Elève entre autres d’Ivan Fedele (2002) et de Philippe Manoury (2004) après
avoir suivi le cursus de l’IRCAM en 2001, lauréat de la Fondation Ernst von
Siemens 2009, le Tchèque Miroslav Srnka, violoniste de formation, a participé à
l’édition critique des œuvres de Dvořák, Janáček et Martinů, avant de s’imposer à son tour comme compositeur,
notamment par ses opéras Make no Noise
et South Pole créés à Munich en 2011
et 2015 sur des livrets de Tom Holloway. Musicien de l’intime, il a néanmoins
écrit pour de grandes formations orchestrales avec le triptyque move 01-03 conçu en 2015 et 2016. Les Superorganisms proposés par l’Orchestre
de Paris, au nombre de quatre, comme autant de mouvements de symphonie, requièrent
la participation de quatre vingt quinze musiciens (bois par quatre, six cors,
quatre trompettes et trombones, piano,
deux accordéons, quatre percussionnistes, deux harpes, cordes (14, 14, 10, 10,
8)). Magistralement orchestrée, l’œuvre séduit dans l’ensemble, et fascine dès
l’abord, avec un premier mouvement aux sonorités foisonnantes. Mais le discours
se faisant de plus en plus statique, se focalisant sur timbres et intensités, l’écoute
finit assez rapidement à partir du deuxième super organisme par se relâcher peu
à peu.
Mais le public n’était pas venu à ce concert pour cette œuvre nouvelle, qui, malgré son statisme, méritait d’être découverte et de bénéficier d’une écoute attentive. En fait, c’est le pianiste chinois people Lang Lang qui aura attiré le chaland. Il faut reconnaître qu’il a une technique stupéfiante, et que son toucher est d’une variété et d’une élasticité éblouissante. Mais cela ne suffit pas pour faire l’immense interprète que la popularité et les contrats publicitaires semblent vouloir désigner et célébrer. A l’écoute de chacune de ses prestations, il émane de ses propositions un sentiment de frustration, tant il se trouve de qualités techniques dignes d’un véritable orfèvre en matière sonore, mais de musique il n’en est hélas point question, avec des choix d’interprète qui flirtent avec le mauvais goût. Comme après chacune de ses prestations auxquelles j’ai assisté (la dernière fois, c’était à Hambourg en octobre 2022), je reste sans voix, tant Lang Lang se sert clairement de la musique au lieu de la servir, et ses grands gestes suspendus des mains et des bras fort éloignés de toute spontanéité, ses yeux levés telle une madone suppliante vers le ciel cherchant à tirer des larmes qu’il ne trouve malheureusement pas, ne peuvent éveiller chez l’auditeur le moindre sentiment, tant le pianiste se pâme au point que l’on a l’impression d’assister à un numéro de cinéma muet de veuve éplorée.

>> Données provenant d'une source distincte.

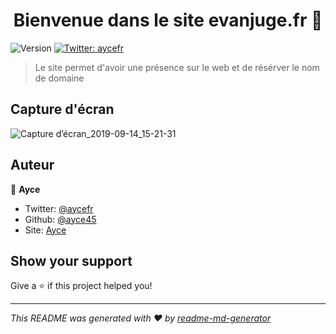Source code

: <h1 align="center">Bienvenue dans le site evanjuge.fr 👋</h1>
<p>
  <img alt="Version" src="https://img.shields.io/badge/version-5-blue.svg?cacheSeconds=2592000" />
  <a href="https://twitter.com/aycefr">
    <img alt="Twitter: aycefr" src="https://img.shields.io/twitter/follow/aycefr.svg?style=social" target="_blank" />
  </a>
</p>

> Le site permet d'avoir une présence sur le web et de résérver le nom de domaine

## Capture d'écran
![Capture d’écran_2019-09-14_15-21-31](https://user-images.githubusercontent.com/32338891/64908643-5c01b400-d703-11e9-9f5d-cca568329339.png)


## Auteur

👤 **Ayce**

* Twitter: [@aycefr](https://twitter.com/aycefr)
* Github: [@ayce45](https://github.com/ayce45)
* Site: [Ayce](https://ayce.fr)

## Show your support

Give a ⭐️ if this project helped you!

***
_This README was generated with ❤️ by [readme-md-generator](https://github.com/kefranabg/readme-md-generator)_

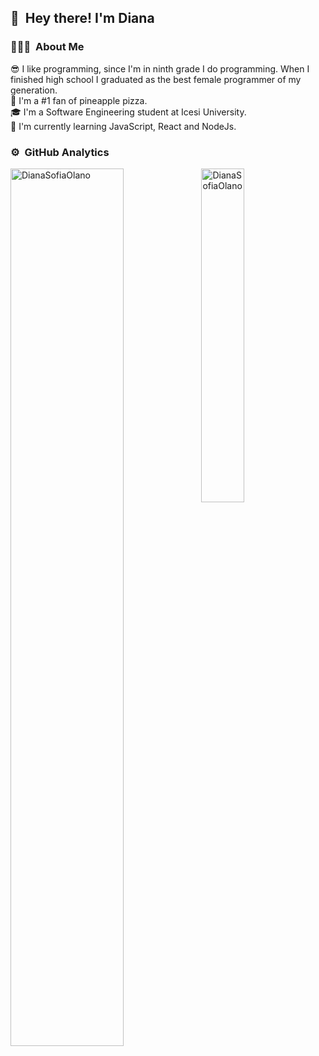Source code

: ## 👋 &nbsp;Hey there! I'm Diana

### 👩🏾‍💻 &nbsp;About Me

😎&nbsp;I like programming, since I'm in ninth grade I do programming. When I finished high school I graduated as the best female programmer of my generation.\
🍕&nbsp;I'm a #1 fan of pineapple pizza.\
🎓&nbsp;I'm a Software Engineering student at Icesi University.\
🧠&nbsp;I'm currently learning JavaScript, React and NodeJs.

### ⚙️ &nbsp;GitHub Analytics

<img align="left" src="https://github-readme-stats.vercel.app/api?username=DianaSofiaOlano&show_icons=true&theme=react&include_all_commits=true&locale=en" alt="DianaSofiaOlano" width="60%">

<img src="https://github-readme-stats.vercel.app/api/top-langs?username=DianaSofiaOlano&show_icons=true&theme=react&include_all_commits=true&locale=en&layout=compact" alt="DianaSofiaOlano" width="37%">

Cette fois, c’est le Concerto n°
2 en sol mineur op. 22 (1868) de Camille Saint-Saëns (1835-1921) qui en a
fait les frais, cela dès la longue cadence introductive du soliste, et l’on ne
retrouve rien de la mélodie élégiaque dans l’esprit de Chopin, et seul le
virtuose finale suscite quelque intérêt. Persévérant dans l’absence de goût,
Lang Lang a proposé en bis une
sirupeuse Romance de la compositrice parisienne
« Belle Epoque » Charlotte Sohy (1887-1955), amie de Nadia Boulanger
et Mel Bonis, disciple de Louis Vierne et Vincent d’Indy.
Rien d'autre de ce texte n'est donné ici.